### What the task asks
Each line below from the one containing "output [7:0] out2;" through the one containing "RAM row1_1(a, in, out1);" is to be given again exactly, and no line outside that span.

[Stored data entries]
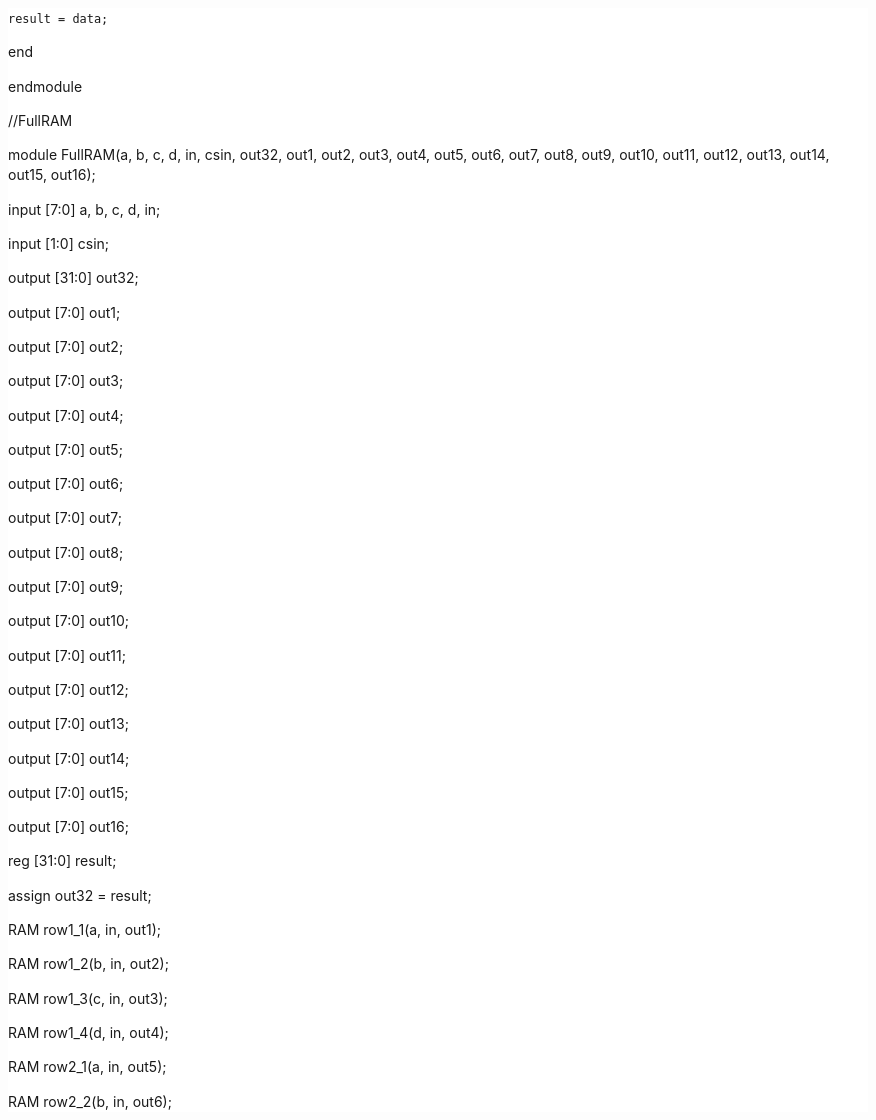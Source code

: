 	result = data;
  
end

endmodule 


//FullRAM

module FullRAM(a, b, c, d, in, csin, out32, out1, out2, out3, out4, out5, out6, out7, out8, out9, out10, out11, out12, out13, out14, out15, out16);

input [7:0] a, b, c, d, in;

input [1:0] csin;

output [31:0] out32;

output [7:0] out1;

output [7:0] out2;

output [7:0] out3;

output [7:0] out4;

output [7:0] out5;

output [7:0] out6;

output [7:0] out7;

output [7:0] out8;

output [7:0] out9;

output [7:0] out10;

output [7:0] out11;

output [7:0] out12;

output [7:0] out13;

output [7:0] out14;

output [7:0] out15;

output [7:0] out16;

reg [31:0] result;

assign out32 = result;

RAM row1_1(a, in, out1);

RAM row1_2(b, in, out2);

RAM row1_3(c, in, out3);

RAM row1_4(d, in, out4);

RAM row2_1(a, in, out5);

RAM row2_2(b, in, out6);

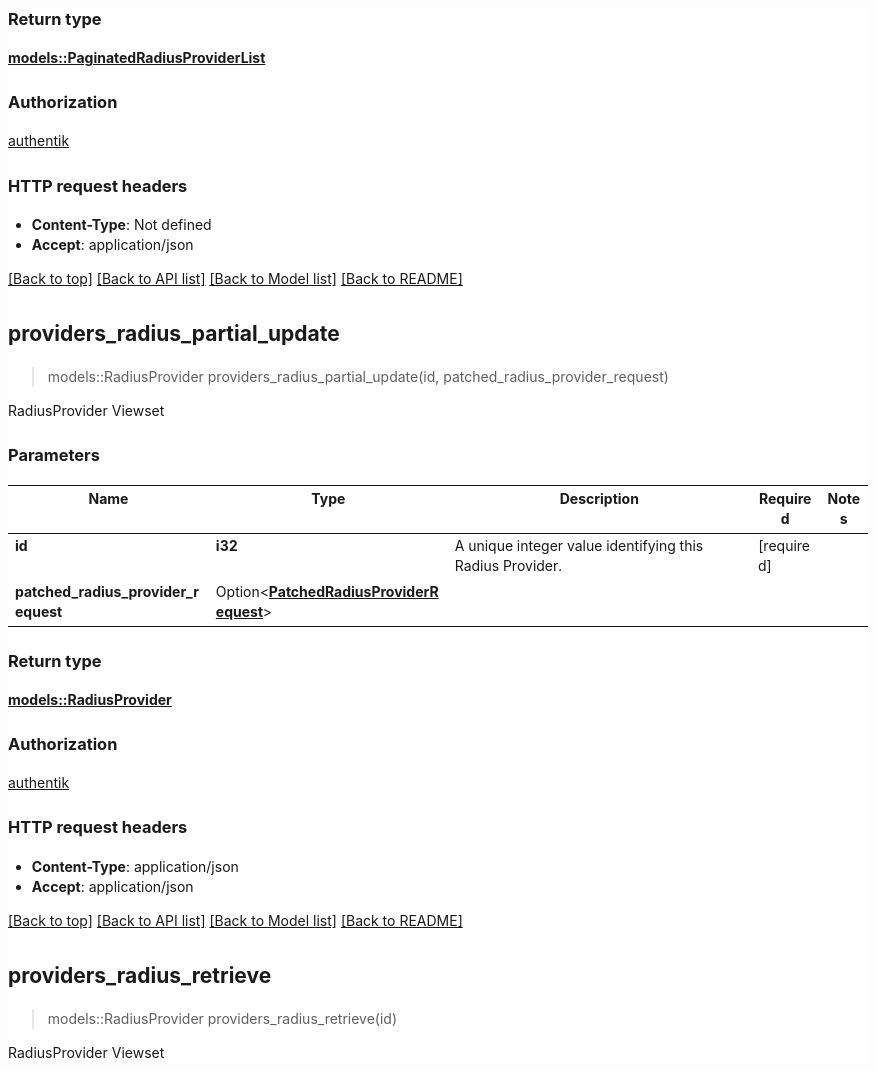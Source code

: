 ### Return type

[**models::PaginatedRadiusProviderList**](PaginatedRadiusProviderList.md)

### Authorization

[authentik](../README.md#authentik)

### HTTP request headers

- **Content-Type**: Not defined
- **Accept**: application/json

[[Back to top]](#) [[Back to API list]](../README.md#documentation-for-api-endpoints) [[Back to Model list]](../README.md#documentation-for-models) [[Back to README]](../README.md)


## providers_radius_partial_update

> models::RadiusProvider providers_radius_partial_update(id, patched_radius_provider_request)


RadiusProvider Viewset

### Parameters


Name | Type | Description  | Required | Notes
------------- | ------------- | ------------- | ------------- | -------------
**id** | **i32** | A unique integer value identifying this Radius Provider. | [required] |
**patched_radius_provider_request** | Option<[**PatchedRadiusProviderRequest**](PatchedRadiusProviderRequest.md)> |  |  |

### Return type

[**models::RadiusProvider**](RadiusProvider.md)

### Authorization

[authentik](../README.md#authentik)

### HTTP request headers

- **Content-Type**: application/json
- **Accept**: application/json

[[Back to top]](#) [[Back to API list]](../README.md#documentation-for-api-endpoints) [[Back to Model list]](../README.md#documentation-for-models) [[Back to README]](../README.md)


## providers_radius_retrieve

> models::RadiusProvider providers_radius_retrieve(id)


RadiusProvider Viewset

### Task solution
output [7:0] out2;

output [7:0] out3;

output [7:0] out4;

output [7:0] out5;

output [7:0] out6;

output [7:0] out7;

output [7:0] out8;

output [7:0] out9;

output [7:0] out10;

output [7:0] out11;

output [7:0] out12;

output [7:0] out13;

output [7:0] out14;

output [7:0] out15;

output [7:0] out16;

reg [31:0] result;

assign out32 = result;

RAM row1_1(a, in, out1);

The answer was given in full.